### What you should do
Once the pictures are set aside, copy the records below exactly as they stand.

### Provided records

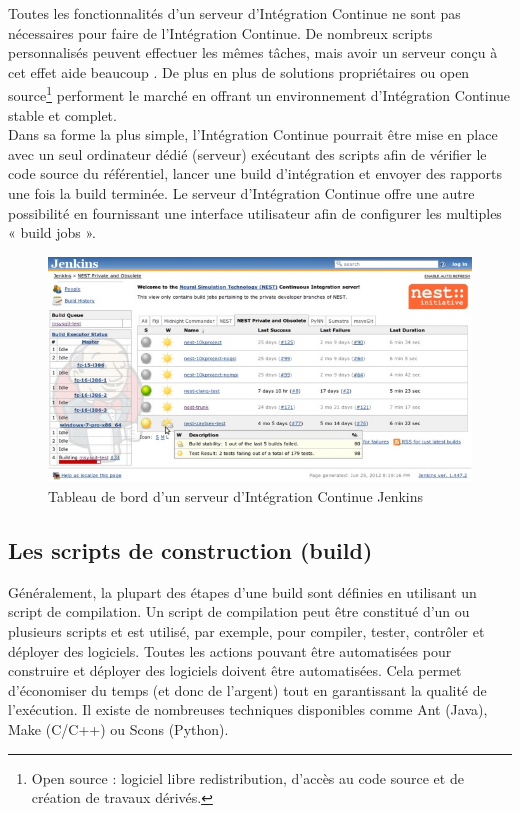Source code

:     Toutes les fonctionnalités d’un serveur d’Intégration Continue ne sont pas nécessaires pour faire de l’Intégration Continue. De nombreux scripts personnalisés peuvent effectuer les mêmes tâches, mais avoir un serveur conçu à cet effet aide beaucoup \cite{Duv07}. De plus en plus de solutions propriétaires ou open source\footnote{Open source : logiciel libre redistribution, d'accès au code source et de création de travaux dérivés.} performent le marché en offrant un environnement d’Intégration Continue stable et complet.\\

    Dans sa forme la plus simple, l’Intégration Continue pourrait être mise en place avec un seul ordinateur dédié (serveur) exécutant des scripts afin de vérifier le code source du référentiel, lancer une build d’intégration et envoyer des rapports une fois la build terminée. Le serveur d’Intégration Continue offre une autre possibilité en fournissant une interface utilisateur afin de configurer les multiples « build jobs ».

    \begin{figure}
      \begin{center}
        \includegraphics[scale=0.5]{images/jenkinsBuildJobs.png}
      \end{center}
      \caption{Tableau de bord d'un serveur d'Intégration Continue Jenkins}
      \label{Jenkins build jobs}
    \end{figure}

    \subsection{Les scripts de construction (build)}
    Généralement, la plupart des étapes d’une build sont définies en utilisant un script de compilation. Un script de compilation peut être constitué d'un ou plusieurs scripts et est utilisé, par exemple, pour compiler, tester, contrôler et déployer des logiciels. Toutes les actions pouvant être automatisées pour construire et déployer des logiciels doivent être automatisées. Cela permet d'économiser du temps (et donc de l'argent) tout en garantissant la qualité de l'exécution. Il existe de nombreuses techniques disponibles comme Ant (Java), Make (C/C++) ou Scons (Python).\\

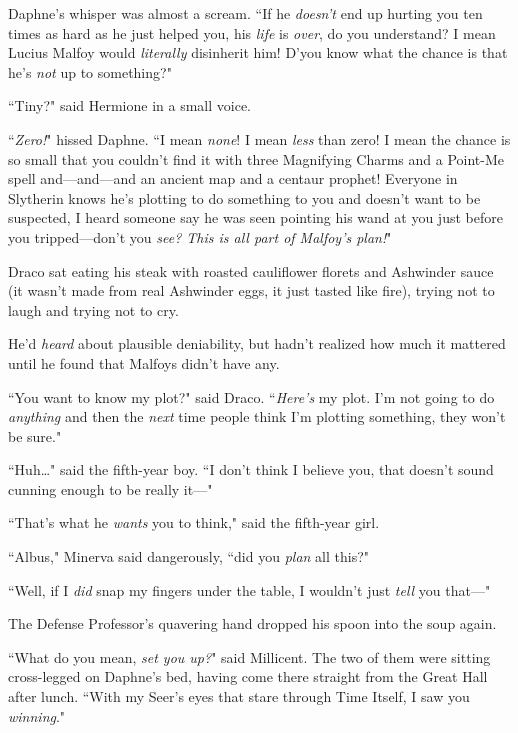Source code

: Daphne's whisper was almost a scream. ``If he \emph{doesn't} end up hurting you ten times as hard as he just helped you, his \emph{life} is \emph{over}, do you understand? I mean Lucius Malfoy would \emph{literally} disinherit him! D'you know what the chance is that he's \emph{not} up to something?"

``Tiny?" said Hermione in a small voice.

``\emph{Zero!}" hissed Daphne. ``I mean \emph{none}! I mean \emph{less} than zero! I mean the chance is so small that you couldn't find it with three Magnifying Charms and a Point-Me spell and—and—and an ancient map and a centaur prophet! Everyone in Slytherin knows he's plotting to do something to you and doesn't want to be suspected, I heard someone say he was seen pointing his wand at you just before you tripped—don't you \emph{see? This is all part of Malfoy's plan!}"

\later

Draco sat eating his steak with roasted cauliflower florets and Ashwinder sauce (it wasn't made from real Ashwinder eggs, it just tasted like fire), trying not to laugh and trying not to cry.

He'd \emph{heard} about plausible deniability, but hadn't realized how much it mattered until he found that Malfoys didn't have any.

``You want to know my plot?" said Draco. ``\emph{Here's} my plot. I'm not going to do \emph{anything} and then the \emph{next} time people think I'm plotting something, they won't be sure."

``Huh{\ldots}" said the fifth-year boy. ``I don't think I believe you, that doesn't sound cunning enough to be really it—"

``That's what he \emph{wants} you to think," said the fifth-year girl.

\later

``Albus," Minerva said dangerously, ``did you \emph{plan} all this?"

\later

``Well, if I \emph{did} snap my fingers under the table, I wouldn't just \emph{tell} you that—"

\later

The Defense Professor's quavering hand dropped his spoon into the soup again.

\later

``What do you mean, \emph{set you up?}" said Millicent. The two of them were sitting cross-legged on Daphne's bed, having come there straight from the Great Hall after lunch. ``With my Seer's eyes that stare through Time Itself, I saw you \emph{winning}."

### Your response
Source code

:     Toutes les fonctionnalités d’un serveur d’Intégration Continue ne sont pas nécessaires pour faire de l’Intégration Continue. De nombreux scripts personnalisés peuvent effectuer les mêmes tâches, mais avoir un serveur conçu à cet effet aide beaucoup \cite{Duv07}. De plus en plus de solutions propriétaires ou open source\footnote{Open source : logiciel libre redistribution, d'accès au code source et de création de travaux dérivés.} performent le marché en offrant un environnement d’Intégration Continue stable et complet.\\

    Dans sa forme la plus simple, l’Intégration Continue pourrait être mise en place avec un seul ordinateur dédié (serveur) exécutant des scripts afin de vérifier le code source du référentiel, lancer une build d’intégration et envoyer des rapports une fois la build terminée. Le serveur d’Intégration Continue offre une autre possibilité en fournissant une interface utilisateur afin de configurer les multiples « build jobs ».

    \begin{figure}
      \begin{center}
        \includegraphics[scale=0.5]{images/jenkinsBuildJobs.png}
      \end{center}
      \caption{Tableau de bord d'un serveur d'Intégration Continue Jenkins}
      \label{Jenkins build jobs}
    \end{figure}

    \subsection{Les scripts de construction (build)}
    Généralement, la plupart des étapes d’une build sont définies en utilisant un script de compilation. Un script de compilation peut être constitué d'un ou plusieurs scripts et est utilisé, par exemple, pour compiler, tester, contrôler et déployer des logiciels. Toutes les actions pouvant être automatisées pour construire et déployer des logiciels doivent être automatisées. Cela permet d'économiser du temps (et donc de l'argent) tout en garantissant la qualité de l'exécution. Il existe de nombreuses techniques disponibles comme Ant (Java), Make (C/C++) ou Scons (Python).\\

Source code

: Daphne's whisper was almost a scream. ``If he \emph{doesn't} end up hurting you ten times as hard as he just helped you, his \emph{life} is \emph{over}, do you understand? I mean Lucius Malfoy would \emph{literally} disinherit him! D'you know what the chance is that he's \emph{not} up to something?"

``Tiny?" said Hermione in a small voice.

``\emph{Zero!}" hissed Daphne. ``I mean \emph{none}! I mean \emph{less} than zero! I mean the chance is so small that you couldn't find it with three Magnifying Charms and a Point-Me spell and—and—and an ancient map and a centaur prophet! Everyone in Slytherin knows he's plotting to do something to you and doesn't want to be suspected, I heard someone say he was seen pointing his wand at you just before you tripped—don't you \emph{see? This is all part of Malfoy's plan!}"

\later

Draco sat eating his steak with roasted cauliflower florets and Ashwinder sauce (it wasn't made from real Ashwinder eggs, it just tasted like fire), trying not to laugh and trying not to cry.

He'd \emph{heard} about plausible deniability, but hadn't realized how much it mattered until he found that Malfoys didn't have any.

``You want to know my plot?" said Draco. ``\emph{Here's} my plot. I'm not going to do \emph{anything} and then the \emph{next} time people think I'm plotting something, they won't be sure."

``Huh{\ldots}" said the fifth-year boy. ``I don't think I believe you, that doesn't sound cunning enough to be really it—"

``That's what he \emph{wants} you to think," said the fifth-year girl.

\later

``Albus," Minerva said dangerously, ``did you \emph{plan} all this?"

\later

``Well, if I \emph{did} snap my fingers under the table, I wouldn't just \emph{tell} you that—"

\later

The Defense Professor's quavering hand dropped his spoon into the soup again.

\later

``What do you mean, \emph{set you up?}" said Millicent. The two of them were sitting cross-legged on Daphne's bed, having come there straight from the Great Hall after lunch. ``With my Seer's eyes that stare through Time Itself, I saw you \emph{winning}."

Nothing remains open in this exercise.